**PROMPT:** In the records that follow, find each line with the word "moved" and copy it.

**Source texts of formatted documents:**

-----

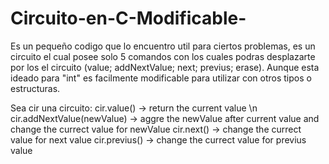 # Circuito-en-C-Modificable-
Es un pequeño codigo que lo encuentro util para ciertos problemas, es un circuito el cual posee solo 5 comandos con los cuales podras desplazarte por los el circuito (value; addNextValue; next; previus; erase). Aunque esta ideado para "int" es facilmente modificable para utilizar con otros tipos o estructuras.

Sea cir una circuito:
cir.value() -> return the current value  \n
cir.addNextValue(newValue) -> aggre the newValue after current value and change the currect value for newValue
cir.next() -> change the currect value for next value
cir.previus() -> change the currect value for previus value
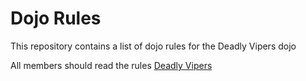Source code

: Dojo Rules
==========

This repository contains a list of dojo rules for the Deadly Vipers dojo

All members should read the rules
[Deadly Vipers](http://github.com/deadlyvipers)


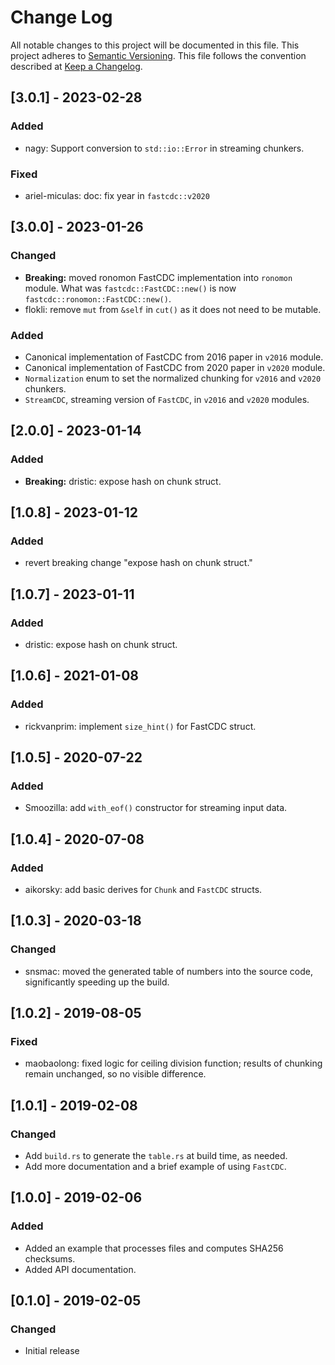 # Change Log

All notable changes to this project will be documented in this file.
This project adheres to [Semantic Versioning](http://semver.org/).
This file follows the convention described at
[Keep a Changelog](http://keepachangelog.com/en/1.0.0/).

## [3.0.1] - 2023-02-28
### Added
- nagy: Support conversion to `std::io::Error` in streaming chunkers.
### Fixed
- ariel-miculas: doc: fix year in `fastcdc::v2020`

## [3.0.0] - 2023-01-26
### Changed
- **Breaking:** moved ronomon FastCDC implementation into `ronomon` module.
  What was `fastcdc::FastCDC::new()` is now `fastcdc::ronomon::FastCDC::new()`.
- flokli: remove `mut` from `&self` in `cut()` as it does not need to be mutable.
### Added
- Canonical implementation of FastCDC from 2016 paper in `v2016` module.
- Canonical implementation of FastCDC from 2020 paper in `v2020` module.
- `Normalization` enum to set the normalized chunking for `v2016` and `v2020` chunkers.
- `StreamCDC`, streaming version of `FastCDC`, in `v2016` and `v2020` modules.

## [2.0.0] - 2023-01-14
### Added
- **Breaking:** dristic: expose hash on chunk struct.

## [1.0.8] - 2023-01-12
### Added
- revert breaking change "expose hash on chunk struct."

## [1.0.7] - 2023-01-11
### Added
- dristic: expose hash on chunk struct.

## [1.0.6] - 2021-01-08
### Added
- rickvanprim: implement `size_hint()` for FastCDC struct.

## [1.0.5] - 2020-07-22
### Added
- Smoozilla: add `with_eof()` constructor for streaming input data.

## [1.0.4] - 2020-07-08
### Added
- aikorsky: add basic derives for `Chunk` and `FastCDC` structs.

## [1.0.3] - 2020-03-18
### Changed
- snsmac: moved the generated table of numbers into the source code,
  significantly speeding up the build.

## [1.0.2] - 2019-08-05
### Fixed
- maobaolong: fixed logic for ceiling division function; results of
  chunking remain unchanged, so no visible difference.

## [1.0.1] - 2019-02-08
### Changed
- Add `build.rs` to generate the `table.rs` at build time, as needed.
- Add more documentation and a brief example of using `FastCDC`.

## [1.0.0] - 2019-02-06
### Added
- Added an example that processes files and computes SHA256 checksums.
- Added API documentation.

## [0.1.0] - 2019-02-05
### Changed
- Initial release
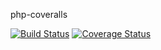 
php-coveralls

[![Build Status](https://travis-ci.org/Harvey-Mlambo/travis-coveralls.svg?branch=master)](https://travis-ci.org/Harvey-Mlambo/travis-coveralls)
[![Coverage Status](https://coveralls.io/repos/Harvey-Mlambo/travis-coveralls/badge.png?branch=master)](https://coveralls.io/r/Harvey-Mlambo/travis-coveralls)




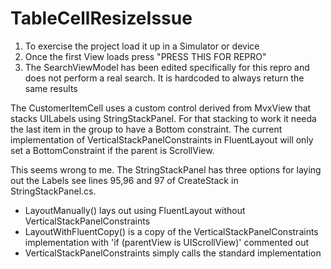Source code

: # TableCellResizeIssue
1. To exercise the project load it up in a Simulator or device
2. Once the first View loads press "PRESS THIS FOR REPRO"
3. The SearchViewModel has been edited specifically for this repro and does not perform a real search. It is hardcoded to always return the same results

 
The CustomerItemCell uses a custom control derived from MvxView that stacks UILabels using StringStackPanel. For that stacking to work it needa the last item in the group to have a Bottom constraint. The current implementation of VerticalStackPanelConstraints in FluentLayout will only set a BottomConstraint if the parent is ScrollView.

This seems wrong to me. The StringStackPanel has three options for laying out the Labels see lines 95,96 and 97 of CreateStack in StringStackPanel.cs. 

* LayoutManually() lays out using FluentLayout without VerticalStackPanelConstraints
* LayoutWithFluentCopy() is a copy of the VerticalStackPanelConstraints implementation with 'if (parentView is UIScrollView)' commented out
* VerticalStackPanelConstraints simply calls the standard implementation





  
  
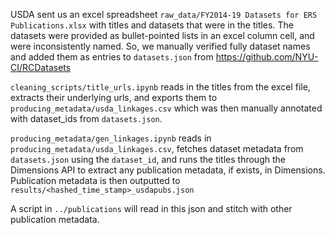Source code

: USDA sent us an excel spreadsheet `raw_data/FY2014-19 Datasets for ERS Publications.xlsx` with titles and datasets that were in the titles. The datasets were provided as bullet-pointed lists in an excel column cell, and were inconsistently named. So, we manually verified fully dataset names and added them as entries to `datasets.json` from 
https://github.com/NYU-CI/RCDatasets

`cleaning_scripts/title_urls.ipynb` reads in the titles from the excel file, extracts their underlying urls, and exports them to `producing_metadata/usda_linkages.csv` which was then manually annotated with dataset_ids from `datasets.json`.

`producing_metadata/gen_linkages.ipynb` reads in `producing_metadata/usda_linkages.csv`, fetches dataset metadata from `datasets.json` using the `dataset_id`, and runs the titles through the Dimensions API to extract any publication metadata, if exists, in Dimensions. Publication metadata is then outputted to `results/<hashed_time_stamp>_usdapubs.json`

A script in `../publications` will read in this json and stitch with other publication metadata.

-----

**COMPLETED TASK:**
- **Breaking:** moved ronomon FastCDC implementation into `ronomon` module.
- snsmac: moved the generated table of numbers into the source code,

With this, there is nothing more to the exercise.